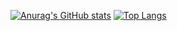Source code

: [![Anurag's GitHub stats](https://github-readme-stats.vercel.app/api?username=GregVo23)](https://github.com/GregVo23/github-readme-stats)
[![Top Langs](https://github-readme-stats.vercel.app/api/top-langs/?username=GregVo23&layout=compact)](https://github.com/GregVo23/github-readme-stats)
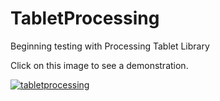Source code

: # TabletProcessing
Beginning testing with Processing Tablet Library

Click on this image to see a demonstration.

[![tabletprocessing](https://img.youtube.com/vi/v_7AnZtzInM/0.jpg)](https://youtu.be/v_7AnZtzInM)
* * * * * * * * *
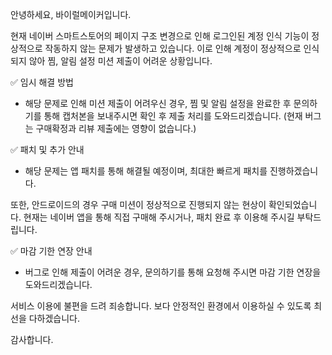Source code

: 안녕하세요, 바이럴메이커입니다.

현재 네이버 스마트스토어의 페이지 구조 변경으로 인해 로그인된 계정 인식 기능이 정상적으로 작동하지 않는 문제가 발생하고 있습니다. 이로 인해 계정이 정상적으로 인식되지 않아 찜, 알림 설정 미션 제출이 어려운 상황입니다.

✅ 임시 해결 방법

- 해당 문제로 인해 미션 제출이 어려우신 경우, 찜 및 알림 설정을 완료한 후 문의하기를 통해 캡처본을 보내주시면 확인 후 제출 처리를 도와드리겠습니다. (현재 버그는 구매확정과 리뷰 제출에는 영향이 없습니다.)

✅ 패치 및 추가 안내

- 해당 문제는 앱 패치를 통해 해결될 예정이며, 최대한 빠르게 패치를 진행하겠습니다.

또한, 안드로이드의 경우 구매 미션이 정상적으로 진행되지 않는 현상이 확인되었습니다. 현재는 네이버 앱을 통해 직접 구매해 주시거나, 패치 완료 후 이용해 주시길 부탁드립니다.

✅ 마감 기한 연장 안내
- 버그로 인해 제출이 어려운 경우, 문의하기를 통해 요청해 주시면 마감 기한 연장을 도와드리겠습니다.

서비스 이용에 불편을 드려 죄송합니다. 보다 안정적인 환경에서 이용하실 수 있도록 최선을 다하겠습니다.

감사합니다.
* * * * * * * * *
▶ **Assignment**:
In the records above, count the lines holding the word "문의하기를"; give only that number.

▶ **Solution to this problem**:
2